Remember, it's not a race. This can be hard to remember, particularly towards the end of the walk when the refugios start to get crowded - most of them work on a 'first walker in gets the bed' policy. It's very easy to exhaust yourself trying to make sure of that bed at the end of the day: one way around this is to suck it up and carry a bedroll. Or cheat and grab a taxi.
Ask for advice. One of the most amazing things about the Camino is the people you will meet. Many of them are experienced walkers - in fact scratch anyone and they'll be an expert on something. This was how I found out about a fail-safe protection from blisters - from an old lady I shared a bunk room with on the second night. Wear women's stockings (knee-highs are fine) under your socks. Also, if lost, just adopt a bewildered look while looking at a map and scratching your head. This will instantly attract a horde of old ladies tugging at your arm and pointing you in the direction of yet another swarm of old ladies at the end of the street, waving at you and beckoning you forward along the route like the simple fool you are. It's like having your own personal Google maps, but wrinklier.
Talk, and listen. Conversations on the Camino can last for days. The walking, and the nothing-to-do-but-walk thing, makes for a gentle, rambling, stream-of-conciousness type conversation that's precious and unique. You'll never forget some of these talks. Also, talk to locals as much as possible. They can't speak much English, you can't speak much Spanish, but you generally find they don't mind and it's quite fun conversing with people using the language of charades.

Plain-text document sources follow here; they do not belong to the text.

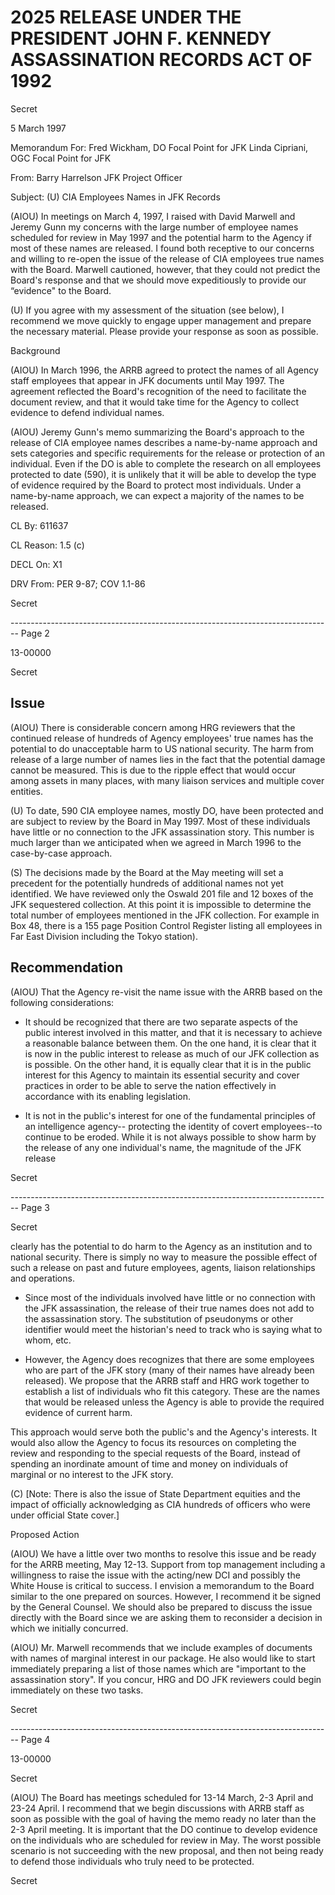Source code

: # 2025 RELEASE UNDER THE PRESIDENT JOHN F. KENNEDY ASSASSINATION RECORDS ACT OF 1992

Secret

5 March 1997

Memorandum For: Fred Wickham, DO Focal Point for JFK
Linda Cipriani, OGC Focal Point for JFK

From: Barry Harrelson
JFK Project Officer

Subject: (U) CIA Employees Names in JFK Records

(AIOU) In meetings on March 4, 1997, I raised with David Marwell and Jeremy Gunn my concerns with the large number of employee names scheduled for review in May 1997 and the potential harm to the Agency if most of these names are released. I found both receptive to our concerns and willing to re-open the issue of the release of CIA employees true names with the Board. Marwell cautioned, however, that they could not predict the Board's response and that we should move expeditiously to provide our “evidence" to the Board.

(U) If you agree with my assessment of the situation (see below), I recommend we move quickly to engage upper management and prepare the necessary material. Please provide your response as soon as possible.

Background

(AIOU) In March 1996, the ARRB agreed to protect the names of all Agency staff employees that appear in JFK documents until May 1997. The agreement reflected the Board's recognition of the need to facilitate the document review, and that it would take time for the Agency to collect evidence to defend individual names.

(AIOU) Jeremy Gunn's memo summarizing the Board's approach to the release of CIA employee names describes a name-by-name approach and sets categories and specific requirements for the release or protection of an individual. Even if the DO is able to complete the research on all employees protected to date (590), it is unlikely that it will be able to develop the type of evidence required by the Board to protect most individuals. Under a name-by-name approach, we can expect a majority of the names to be released.

CL By: 611637

CL Reason: 1.5 (c)

DECL On: X1

DRV From: PER 9-87; COV 1.1-86

Secret


-------------------------------------------------------------------------------- Page 2

13-00000

Secret

## Issue

(AIOU) There is considerable concern among HRG
reviewers that the continued release of hundreds of Agency
employees' true names has the potential to do unacceptable
harm to US national security. The harm from release of a
large number of names lies in the fact that the potential
damage cannot be measured. This is due to the ripple effect
that would occur among assets in many places, with many
liaison services and multiple cover entities.

(U) To date, 590 CIA employee names, mostly DO, have
been protected and are subject to review by the Board in May
1997. Most of these individuals have little or no
connection to the JFK assassination story. This number is
much larger than we anticipated when we agreed in March 1996
to the case-by-case approach.

(S) The decisions made by the Board at the May meeting
will set a precedent for the potentially hundreds of
additional names not yet identified. We have reviewed only
the Oswald 201 file and 12 boxes of the JFK sequestered
collection. At this point it is impossible to determine the
total number of employees mentioned in the JFK collection.
For example in Box 48, there is a 155 page Position Control
Register listing all employees in Far East Division
including the Tokyo station).

## Recommendation

(AIOU) That the Agency re-visit the name issue with the
ARRB based on the following considerations:

*   It should be recognized that there are two separate
    aspects of the public interest involved in this matter,
    and that it is necessary to achieve a reasonable
    balance between them. On the one hand, it is clear
    that it is now in the public interest to release as
    much of our JFK collection as is possible. On the
    other hand, it is equally clear that it is in the
    public interest for this Agency to maintain its
    essential security and cover practices in order to be
    able to serve the nation effectively in accordance with
    its enabling legislation.

*   It is not in the public's interest for one of the
    fundamental principles of an intelligence agency--
    protecting the identity of covert employees--to
    continue to be eroded. While it is not always
    possible to show harm by the release of any one
    individual's name, the magnitude of the JFK release

Secret


-------------------------------------------------------------------------------- Page 3

Secret

clearly has the potential to do harm to the Agency as an institution and to national security. There is simply no way to measure the possible effect of such a release on past and future employees, agents, liaison relationships and operations.

*   Since most of the individuals involved have little or no connection with the JFK assassination, the release of their true names does not add to the assassination story. The substitution of pseudonyms or other identifier would meet the historian's need to track who is saying what to whom, etc.

*   However, the Agency does recognizes that there are some employees who are part of the JFK story (many of their names have already been released). We propose that the ARRB staff and HRG work together to establish a list of individuals who fit this category. These are the names that would be released unless the Agency is able to provide the required evidence of current harm.

This approach would serve both the public's and the Agency's interests. It would also allow the Agency to focus its resources on completing the review and responding to the special requests of the Board, instead of spending an inordinate amount of time and money on individuals of marginal or no interest to the JFK story.

(C) [Note: There is also the issue of State Department equities and the impact of officially acknowledging as CIA hundreds of officers who were under official State cover.]

Proposed Action

(AIOU) We have a little over two months to resolve this issue and be ready for the ARRB meeting, May 12-13. Support from top management including a willingness to raise the issue with the acting/new DCI and possibly the White House is critical to success. I envision a memorandum to the Board similar to the one prepared on sources. However, I recommend it be signed by the General Counsel. We should also be prepared to discuss the issue directly with the Board since we are asking them to reconsider a decision in which we initially concurred.

(AIOU) Mr. Marwell recommends that we include examples of documents with names of marginal interest in our package. He also would like to start immediately preparing a list of those names which are "important to the assassination story". If you concur, HRG and DO JFK reviewers could begin immediately on these two tasks.

Secret


-------------------------------------------------------------------------------- Page 4

13-00000

Secret

(AIOU) The Board has meetings scheduled for 13-14 March, 2-3 April and 23-24 April. I recommend that we begin discussions with ARRB staff as soon as possible with the goal of having the memo ready no later than the 2-3 April meeting. It is important that the DO continue to develop evidence on the individuals who are scheduled for review in May. The worst possible scenario is not succeeding with the new proposal, and then not being ready to defend those individuals who truly need to be protected.

Secret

Keep a journal. You'll see many people on the walk jotting down their thoughts in the long afternoons once you've reached the refugio, had your siesta and stretched out in the sun or in front of the fire. The Camino will put you in a place that can be hard to remember later when you rejoin the non-Camino world, so keep a record in any way you can!
Take some music. No matter how much you're thinking 'I'm doing this walk to experience the silence and listen to the world' etc etc, there are some times when your feet are killing you and the wind's in your face and you want to be somewhere, anywhere else, and it really helps to listen to some tunes.
Get a stick. You may not think right now that you could be friends with a stick, or name it, or want to spend time planning & whittling designs on it and tying things to it. The stick you choose will be your friend. Ours were called Frankenstick and Stickenstein. Love it and look after it, and lean on it, and use it to balance the weight of your pack and stop you falling over in the mud. There may be people with more, larger or more ornate sticks on the walk. Do not envy them - love the stick you're with. Do not be jealous of Europeans with professional walking poles either. Mocking them helps.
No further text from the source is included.